### [Task prompt]
Your answer should be the lines below from the one holding "嗟我反不如，其下不及情。" through the one holding "病起小园无一事，杖藜看得绿阴成。", copied exactly and with nothing else.
━━━ Records to use
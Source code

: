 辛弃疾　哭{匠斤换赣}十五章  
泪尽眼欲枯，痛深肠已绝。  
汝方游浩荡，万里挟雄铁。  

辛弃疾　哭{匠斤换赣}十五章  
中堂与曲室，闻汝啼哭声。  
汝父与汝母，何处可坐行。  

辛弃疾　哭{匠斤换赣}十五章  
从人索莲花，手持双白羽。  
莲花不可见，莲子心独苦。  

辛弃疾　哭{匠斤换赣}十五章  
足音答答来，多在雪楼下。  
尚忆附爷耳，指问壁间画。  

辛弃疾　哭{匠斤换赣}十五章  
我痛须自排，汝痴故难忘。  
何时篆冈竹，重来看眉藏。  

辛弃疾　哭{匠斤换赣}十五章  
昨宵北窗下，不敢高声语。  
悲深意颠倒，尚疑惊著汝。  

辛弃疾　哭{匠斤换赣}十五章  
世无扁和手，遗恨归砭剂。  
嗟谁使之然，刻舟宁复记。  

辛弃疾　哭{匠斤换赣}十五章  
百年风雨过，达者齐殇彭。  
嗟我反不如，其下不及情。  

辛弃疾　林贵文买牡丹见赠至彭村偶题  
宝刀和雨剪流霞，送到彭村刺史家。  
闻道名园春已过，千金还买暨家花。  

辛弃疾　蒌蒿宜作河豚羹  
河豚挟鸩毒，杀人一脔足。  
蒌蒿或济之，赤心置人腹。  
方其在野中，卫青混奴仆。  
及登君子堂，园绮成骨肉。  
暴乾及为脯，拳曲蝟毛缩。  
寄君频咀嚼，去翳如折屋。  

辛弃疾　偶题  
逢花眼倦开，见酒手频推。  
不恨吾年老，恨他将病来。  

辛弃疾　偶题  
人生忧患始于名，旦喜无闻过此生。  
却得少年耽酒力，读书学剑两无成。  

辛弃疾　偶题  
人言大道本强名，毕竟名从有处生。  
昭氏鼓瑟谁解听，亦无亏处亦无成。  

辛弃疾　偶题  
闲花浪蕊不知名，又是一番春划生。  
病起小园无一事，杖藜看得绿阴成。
━━━━━━
━━━ Records to use
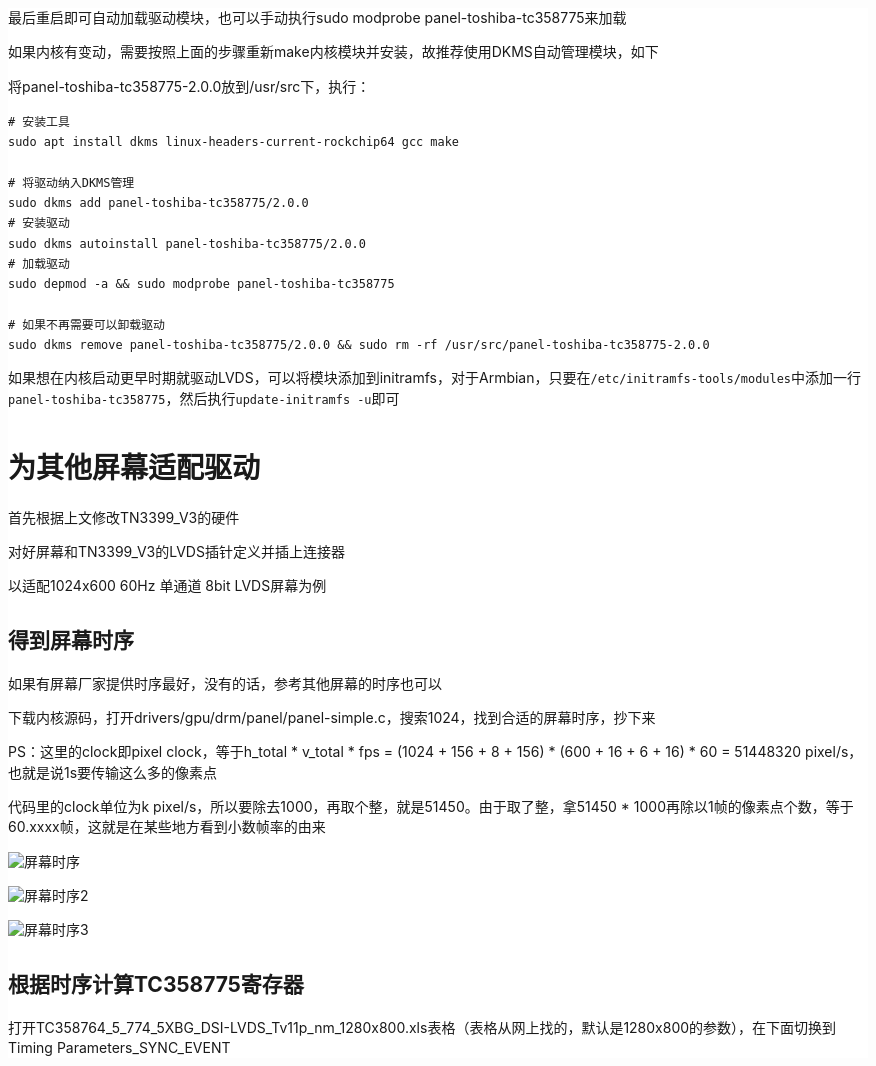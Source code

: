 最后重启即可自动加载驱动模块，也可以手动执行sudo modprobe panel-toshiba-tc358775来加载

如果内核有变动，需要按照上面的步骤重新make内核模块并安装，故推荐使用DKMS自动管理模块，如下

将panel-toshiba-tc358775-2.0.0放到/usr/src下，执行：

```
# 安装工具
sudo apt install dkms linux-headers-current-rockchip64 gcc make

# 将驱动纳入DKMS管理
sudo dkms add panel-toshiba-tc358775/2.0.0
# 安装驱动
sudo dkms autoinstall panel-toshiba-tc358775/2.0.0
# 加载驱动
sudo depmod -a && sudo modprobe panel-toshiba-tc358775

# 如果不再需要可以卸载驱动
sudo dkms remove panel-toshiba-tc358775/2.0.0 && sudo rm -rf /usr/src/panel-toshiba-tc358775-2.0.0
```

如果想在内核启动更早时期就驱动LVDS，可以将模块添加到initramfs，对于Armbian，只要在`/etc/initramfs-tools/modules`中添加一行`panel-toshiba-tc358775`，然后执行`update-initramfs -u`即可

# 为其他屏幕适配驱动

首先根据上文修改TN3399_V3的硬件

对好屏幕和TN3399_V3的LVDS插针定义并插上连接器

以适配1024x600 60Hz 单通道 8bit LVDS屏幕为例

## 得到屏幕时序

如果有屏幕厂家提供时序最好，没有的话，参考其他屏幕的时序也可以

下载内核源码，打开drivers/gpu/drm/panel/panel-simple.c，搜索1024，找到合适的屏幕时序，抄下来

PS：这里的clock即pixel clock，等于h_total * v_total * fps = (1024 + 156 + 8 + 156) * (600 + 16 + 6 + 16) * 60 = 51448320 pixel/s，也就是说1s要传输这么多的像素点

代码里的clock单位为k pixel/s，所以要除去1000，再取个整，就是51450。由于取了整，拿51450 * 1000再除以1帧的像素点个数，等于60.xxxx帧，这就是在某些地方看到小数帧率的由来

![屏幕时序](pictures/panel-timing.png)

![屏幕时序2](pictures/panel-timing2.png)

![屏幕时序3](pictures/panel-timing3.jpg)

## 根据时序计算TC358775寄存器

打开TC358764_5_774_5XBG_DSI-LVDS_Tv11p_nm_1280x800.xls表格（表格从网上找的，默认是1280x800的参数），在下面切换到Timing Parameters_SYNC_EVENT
━━━━━━
### [Written reply]
嗟我反不如，其下不及情。  

辛弃疾　林贵文买牡丹见赠至彭村偶题  
宝刀和雨剪流霞，送到彭村刺史家。  
闻道名园春已过，千金还买暨家花。  

辛弃疾　蒌蒿宜作河豚羹  
河豚挟鸩毒，杀人一脔足。  
蒌蒿或济之，赤心置人腹。  
方其在野中，卫青混奴仆。  
及登君子堂，园绮成骨肉。  
暴乾及为脯，拳曲蝟毛缩。  
寄君频咀嚼，去翳如折屋。  

辛弃疾　偶题  
逢花眼倦开，见酒手频推。  
不恨吾年老，恨他将病来。  

辛弃疾　偶题  
人生忧患始于名，旦喜无闻过此生。  
却得少年耽酒力，读书学剑两无成。  

辛弃疾　偶题  
人言大道本强名，毕竟名从有处生。  
昭氏鼓瑟谁解听，亦无亏处亦无成。  

辛弃疾　偶题  
闲花浪蕊不知名，又是一番春划生。  
病起小园无一事，杖藜看得绿阴成。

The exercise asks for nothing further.